# PROBLEM TO WORK ON:
Every entry, from first to last, must be written out exactly.

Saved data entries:
= = =

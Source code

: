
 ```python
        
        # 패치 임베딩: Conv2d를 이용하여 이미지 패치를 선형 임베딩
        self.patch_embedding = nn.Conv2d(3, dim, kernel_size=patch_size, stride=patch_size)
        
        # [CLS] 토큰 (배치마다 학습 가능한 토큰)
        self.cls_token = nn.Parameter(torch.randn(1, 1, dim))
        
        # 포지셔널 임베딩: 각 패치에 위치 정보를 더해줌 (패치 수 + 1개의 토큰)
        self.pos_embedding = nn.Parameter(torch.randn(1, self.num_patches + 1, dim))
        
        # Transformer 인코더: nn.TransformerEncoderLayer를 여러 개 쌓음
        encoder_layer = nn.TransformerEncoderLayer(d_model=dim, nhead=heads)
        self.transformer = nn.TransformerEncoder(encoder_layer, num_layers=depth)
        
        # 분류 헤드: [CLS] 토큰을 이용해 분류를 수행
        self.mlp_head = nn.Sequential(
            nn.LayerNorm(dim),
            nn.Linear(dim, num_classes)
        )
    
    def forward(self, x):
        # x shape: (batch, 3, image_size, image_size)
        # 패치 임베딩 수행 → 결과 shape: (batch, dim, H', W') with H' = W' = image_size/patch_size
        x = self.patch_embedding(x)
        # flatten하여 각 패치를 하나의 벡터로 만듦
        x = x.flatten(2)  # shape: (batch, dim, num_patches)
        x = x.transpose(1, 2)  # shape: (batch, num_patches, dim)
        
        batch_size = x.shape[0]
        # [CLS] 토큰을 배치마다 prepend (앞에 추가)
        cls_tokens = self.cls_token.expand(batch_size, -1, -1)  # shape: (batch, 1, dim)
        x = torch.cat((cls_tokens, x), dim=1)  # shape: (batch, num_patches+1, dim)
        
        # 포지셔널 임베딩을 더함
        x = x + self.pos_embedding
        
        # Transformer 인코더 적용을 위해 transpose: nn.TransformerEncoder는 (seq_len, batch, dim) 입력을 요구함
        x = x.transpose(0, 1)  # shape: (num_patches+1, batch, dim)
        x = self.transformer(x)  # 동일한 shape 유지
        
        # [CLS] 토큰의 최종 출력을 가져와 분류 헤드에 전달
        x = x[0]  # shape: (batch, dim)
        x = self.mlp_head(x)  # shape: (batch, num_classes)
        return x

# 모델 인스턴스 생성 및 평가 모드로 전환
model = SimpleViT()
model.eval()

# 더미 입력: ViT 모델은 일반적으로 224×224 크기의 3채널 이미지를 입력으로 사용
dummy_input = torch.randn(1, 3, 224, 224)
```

= = =

# FINISHED EXERCISE:
Source code

:
 ```python
        
        # 패치 임베딩: Conv2d를 이용하여 이미지 패치를 선형 임베딩
        self.patch_embedding = nn.Conv2d(3, dim, kernel_size=patch_size, stride=patch_size)
        
        # [CLS] 토큰 (배치마다 학습 가능한 토큰)
        self.cls_token = nn.Parameter(torch.randn(1, 1, dim))
        
        # 포지셔널 임베딩: 각 패치에 위치 정보를 더해줌 (패치 수 + 1개의 토큰)
        self.pos_embedding = nn.Parameter(torch.randn(1, self.num_patches + 1, dim))
        
        # Transformer 인코더: nn.TransformerEncoderLayer를 여러 개 쌓음
        encoder_layer = nn.TransformerEncoderLayer(d_model=dim, nhead=heads)
        self.transformer = nn.TransformerEncoder(encoder_layer, num_layers=depth)
        
        # 분류 헤드: [CLS] 토큰을 이용해 분류를 수행
        self.mlp_head = nn.Sequential(
            nn.LayerNorm(dim),
            nn.Linear(dim, num_classes)
        )
    
    def forward(self, x):
        # x shape: (batch, 3, image_size, image_size)
        # 패치 임베딩 수행 → 결과 shape: (batch, dim, H', W') with H' = W' = image_size/patch_size
        x = self.patch_embedding(x)
        # flatten하여 각 패치를 하나의 벡터로 만듦
        x = x.flatten(2)  # shape: (batch, dim, num_patches)
        x = x.transpose(1, 2)  # shape: (batch, num_patches, dim)
        
        batch_size = x.shape[0]
        # [CLS] 토큰을 배치마다 prepend (앞에 추가)
        cls_tokens = self.cls_token.expand(batch_size, -1, -1)  # shape: (batch, 1, dim)
        x = torch.cat((cls_tokens, x), dim=1)  # shape: (batch, num_patches+1, dim)
        
        # 포지셔널 임베딩을 더함
        x = x + self.pos_embedding
        
        # Transformer 인코더 적용을 위해 transpose: nn.TransformerEncoder는 (seq_len, batch, dim) 입력을 요구함
        x = x.transpose(0, 1)  # shape: (num_patches+1, batch, dim)
        x = self.transformer(x)  # 동일한 shape 유지
        
        # [CLS] 토큰의 최종 출력을 가져와 분류 헤드에 전달
        x = x[0]  # shape: (batch, dim)
        x = self.mlp_head(x)  # shape: (batch, num_classes)
        return x

# 모델 인스턴스 생성 및 평가 모드로 전환
model = SimpleViT()
model.eval()

# 더미 입력: ViT 모델은 일반적으로 224×224 크기의 3채널 이미지를 입력으로 사용
dummy_input = torch.randn(1, 3, 224, 224)
```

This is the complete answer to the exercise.